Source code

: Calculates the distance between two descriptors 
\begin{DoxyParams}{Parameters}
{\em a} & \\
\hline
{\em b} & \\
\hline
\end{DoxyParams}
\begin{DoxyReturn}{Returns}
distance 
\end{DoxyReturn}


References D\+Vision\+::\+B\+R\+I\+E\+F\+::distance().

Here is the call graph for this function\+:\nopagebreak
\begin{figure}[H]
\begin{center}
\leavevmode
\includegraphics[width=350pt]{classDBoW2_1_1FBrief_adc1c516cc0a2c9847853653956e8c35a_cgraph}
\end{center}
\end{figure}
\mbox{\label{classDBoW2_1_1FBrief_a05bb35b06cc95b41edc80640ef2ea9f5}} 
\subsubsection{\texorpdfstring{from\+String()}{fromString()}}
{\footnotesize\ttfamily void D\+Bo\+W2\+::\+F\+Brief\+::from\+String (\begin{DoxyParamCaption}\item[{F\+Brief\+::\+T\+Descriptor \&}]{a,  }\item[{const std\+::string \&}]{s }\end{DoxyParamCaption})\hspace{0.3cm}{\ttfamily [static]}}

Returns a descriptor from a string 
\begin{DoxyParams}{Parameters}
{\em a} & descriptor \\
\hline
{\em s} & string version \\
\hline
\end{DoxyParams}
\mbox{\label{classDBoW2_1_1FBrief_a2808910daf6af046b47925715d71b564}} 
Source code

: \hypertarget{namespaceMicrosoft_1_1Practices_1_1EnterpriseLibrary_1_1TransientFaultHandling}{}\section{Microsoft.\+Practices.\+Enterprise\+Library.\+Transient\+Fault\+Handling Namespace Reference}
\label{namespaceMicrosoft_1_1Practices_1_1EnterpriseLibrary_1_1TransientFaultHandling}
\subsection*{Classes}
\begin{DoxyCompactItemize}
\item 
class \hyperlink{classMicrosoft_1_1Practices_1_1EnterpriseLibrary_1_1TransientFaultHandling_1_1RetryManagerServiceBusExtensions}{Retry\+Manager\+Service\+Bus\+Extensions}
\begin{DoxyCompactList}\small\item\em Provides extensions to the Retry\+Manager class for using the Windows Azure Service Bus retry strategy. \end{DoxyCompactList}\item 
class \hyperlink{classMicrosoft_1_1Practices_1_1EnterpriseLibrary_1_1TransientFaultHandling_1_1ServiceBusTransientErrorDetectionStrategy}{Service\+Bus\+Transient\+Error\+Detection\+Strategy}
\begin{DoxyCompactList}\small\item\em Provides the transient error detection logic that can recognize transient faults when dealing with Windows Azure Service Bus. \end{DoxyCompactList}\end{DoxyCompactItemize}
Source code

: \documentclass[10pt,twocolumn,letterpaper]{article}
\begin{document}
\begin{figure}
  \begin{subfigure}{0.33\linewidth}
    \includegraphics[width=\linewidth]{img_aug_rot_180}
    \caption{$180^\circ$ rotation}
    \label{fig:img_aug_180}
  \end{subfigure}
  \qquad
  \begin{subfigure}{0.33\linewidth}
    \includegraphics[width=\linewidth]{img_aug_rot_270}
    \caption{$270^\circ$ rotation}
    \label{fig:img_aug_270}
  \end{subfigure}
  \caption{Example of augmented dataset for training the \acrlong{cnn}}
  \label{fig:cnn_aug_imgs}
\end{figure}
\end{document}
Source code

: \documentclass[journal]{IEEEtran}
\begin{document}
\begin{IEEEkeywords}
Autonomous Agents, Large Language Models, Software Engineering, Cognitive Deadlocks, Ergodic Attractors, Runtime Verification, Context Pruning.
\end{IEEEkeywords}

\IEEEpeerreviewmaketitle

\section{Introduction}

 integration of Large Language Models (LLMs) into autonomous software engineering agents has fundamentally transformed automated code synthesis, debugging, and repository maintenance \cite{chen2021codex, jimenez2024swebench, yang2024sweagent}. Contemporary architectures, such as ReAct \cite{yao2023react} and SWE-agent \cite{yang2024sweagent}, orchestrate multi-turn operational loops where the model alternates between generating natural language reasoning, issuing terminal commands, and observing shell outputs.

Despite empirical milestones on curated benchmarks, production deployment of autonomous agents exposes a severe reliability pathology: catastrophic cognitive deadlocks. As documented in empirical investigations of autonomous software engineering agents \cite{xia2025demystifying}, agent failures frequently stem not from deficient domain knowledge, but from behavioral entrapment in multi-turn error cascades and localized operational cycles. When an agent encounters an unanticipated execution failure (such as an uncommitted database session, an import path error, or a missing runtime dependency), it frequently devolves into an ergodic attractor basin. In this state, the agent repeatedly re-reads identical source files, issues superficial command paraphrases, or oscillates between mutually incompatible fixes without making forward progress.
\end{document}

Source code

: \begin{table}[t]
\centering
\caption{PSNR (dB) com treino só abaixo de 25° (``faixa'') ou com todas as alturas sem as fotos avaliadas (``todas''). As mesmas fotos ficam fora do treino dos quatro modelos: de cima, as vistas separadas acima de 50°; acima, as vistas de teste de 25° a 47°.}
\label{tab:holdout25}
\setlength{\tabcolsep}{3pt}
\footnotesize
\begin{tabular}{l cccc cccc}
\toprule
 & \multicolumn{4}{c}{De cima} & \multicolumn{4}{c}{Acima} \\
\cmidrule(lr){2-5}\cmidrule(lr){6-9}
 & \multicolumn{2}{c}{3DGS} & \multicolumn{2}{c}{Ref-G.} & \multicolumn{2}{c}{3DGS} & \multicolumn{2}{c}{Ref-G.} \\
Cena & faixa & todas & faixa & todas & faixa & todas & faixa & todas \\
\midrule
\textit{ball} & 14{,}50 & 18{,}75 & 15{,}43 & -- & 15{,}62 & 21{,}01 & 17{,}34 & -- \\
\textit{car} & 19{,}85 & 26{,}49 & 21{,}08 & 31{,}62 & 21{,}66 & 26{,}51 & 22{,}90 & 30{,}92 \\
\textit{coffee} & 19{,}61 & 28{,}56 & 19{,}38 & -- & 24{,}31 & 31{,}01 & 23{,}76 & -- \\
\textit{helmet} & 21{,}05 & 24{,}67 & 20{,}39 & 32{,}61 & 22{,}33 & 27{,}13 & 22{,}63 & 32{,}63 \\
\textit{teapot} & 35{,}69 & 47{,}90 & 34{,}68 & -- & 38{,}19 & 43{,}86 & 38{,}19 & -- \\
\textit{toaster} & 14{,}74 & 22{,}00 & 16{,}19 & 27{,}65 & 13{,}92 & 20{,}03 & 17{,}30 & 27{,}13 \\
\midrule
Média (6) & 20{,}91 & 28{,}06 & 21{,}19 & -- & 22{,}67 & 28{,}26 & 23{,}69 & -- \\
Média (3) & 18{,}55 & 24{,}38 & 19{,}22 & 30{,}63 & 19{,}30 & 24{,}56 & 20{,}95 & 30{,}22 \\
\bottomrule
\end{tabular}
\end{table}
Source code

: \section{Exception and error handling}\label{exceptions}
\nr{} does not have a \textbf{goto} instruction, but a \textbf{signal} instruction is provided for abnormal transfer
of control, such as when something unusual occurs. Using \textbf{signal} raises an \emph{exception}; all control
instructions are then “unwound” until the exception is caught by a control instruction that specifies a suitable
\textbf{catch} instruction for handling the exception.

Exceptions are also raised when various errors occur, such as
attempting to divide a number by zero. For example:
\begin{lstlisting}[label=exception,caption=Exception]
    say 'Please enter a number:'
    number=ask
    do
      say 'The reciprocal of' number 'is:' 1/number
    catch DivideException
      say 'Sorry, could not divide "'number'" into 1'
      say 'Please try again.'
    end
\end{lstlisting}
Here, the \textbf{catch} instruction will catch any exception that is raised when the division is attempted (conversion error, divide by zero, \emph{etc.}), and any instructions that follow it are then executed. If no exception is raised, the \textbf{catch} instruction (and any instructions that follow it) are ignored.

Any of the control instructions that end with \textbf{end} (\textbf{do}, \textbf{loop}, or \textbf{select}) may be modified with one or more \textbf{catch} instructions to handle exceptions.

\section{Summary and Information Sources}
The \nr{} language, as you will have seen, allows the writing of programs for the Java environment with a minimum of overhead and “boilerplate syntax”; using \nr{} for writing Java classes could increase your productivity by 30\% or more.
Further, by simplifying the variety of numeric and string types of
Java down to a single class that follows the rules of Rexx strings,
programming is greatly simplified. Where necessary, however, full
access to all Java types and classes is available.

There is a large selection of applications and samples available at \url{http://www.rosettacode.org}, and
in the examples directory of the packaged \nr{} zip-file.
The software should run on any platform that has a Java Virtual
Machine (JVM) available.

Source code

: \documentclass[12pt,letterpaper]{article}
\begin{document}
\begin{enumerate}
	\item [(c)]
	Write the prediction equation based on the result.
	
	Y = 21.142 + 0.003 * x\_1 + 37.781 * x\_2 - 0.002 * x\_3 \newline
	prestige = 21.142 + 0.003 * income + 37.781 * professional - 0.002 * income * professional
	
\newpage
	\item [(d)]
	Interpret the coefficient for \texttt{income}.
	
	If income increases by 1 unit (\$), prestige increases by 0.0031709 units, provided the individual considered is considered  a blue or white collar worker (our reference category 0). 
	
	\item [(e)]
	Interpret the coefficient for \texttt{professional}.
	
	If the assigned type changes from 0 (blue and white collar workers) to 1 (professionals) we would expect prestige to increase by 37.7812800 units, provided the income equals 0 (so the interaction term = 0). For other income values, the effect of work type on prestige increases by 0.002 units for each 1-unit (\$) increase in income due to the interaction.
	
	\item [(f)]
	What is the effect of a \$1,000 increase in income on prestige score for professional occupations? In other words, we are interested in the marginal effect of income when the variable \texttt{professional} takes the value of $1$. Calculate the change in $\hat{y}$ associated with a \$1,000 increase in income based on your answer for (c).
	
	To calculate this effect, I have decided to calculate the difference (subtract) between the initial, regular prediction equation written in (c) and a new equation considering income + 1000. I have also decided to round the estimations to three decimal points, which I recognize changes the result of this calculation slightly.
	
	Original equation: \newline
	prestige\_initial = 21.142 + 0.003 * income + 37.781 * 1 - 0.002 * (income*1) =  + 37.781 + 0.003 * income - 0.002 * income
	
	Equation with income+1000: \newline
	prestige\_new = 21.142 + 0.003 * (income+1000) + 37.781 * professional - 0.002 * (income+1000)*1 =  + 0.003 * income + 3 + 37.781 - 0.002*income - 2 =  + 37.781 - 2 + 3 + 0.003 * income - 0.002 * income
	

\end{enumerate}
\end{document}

• _Exercise requirements_
From the entries above, show each line that includes the string "multicolumn".

• _Answer to the problem_
 & \multicolumn{4}{c}{De cima} & \multicolumn{4}{c}{Acima} \\
 & \multicolumn{2}{c}{3DGS} & \multicolumn{2}{c}{Ref-G.} & \multicolumn{2}{c}{3DGS} & \multicolumn{2}{c}{Ref-G.} \\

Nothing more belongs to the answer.